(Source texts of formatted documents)
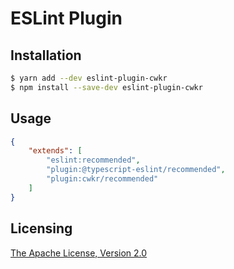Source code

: # ESLint Plugin

## Installation

```bash
$ yarn add --dev eslint-plugin-cwkr
$ npm install --save-dev eslint-plugin-cwkr
```

## Usage

```json
{
    "extends": [
        "eslint:recommended",
        "plugin:@typescript-eslint/recommended",
        "plugin:cwkr/recommended"
    ]
}
```

## Licensing

[The Apache License, Version 2.0](LICENSE)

- PROBLEM -
Each line containing the word "cwkr" needs to be copied from the data above.

- COMPLETED EXERCISE -
$ yarn add --dev eslint-plugin-cwkr
$ npm install --save-dev eslint-plugin-cwkr
        "plugin:cwkr/recommended"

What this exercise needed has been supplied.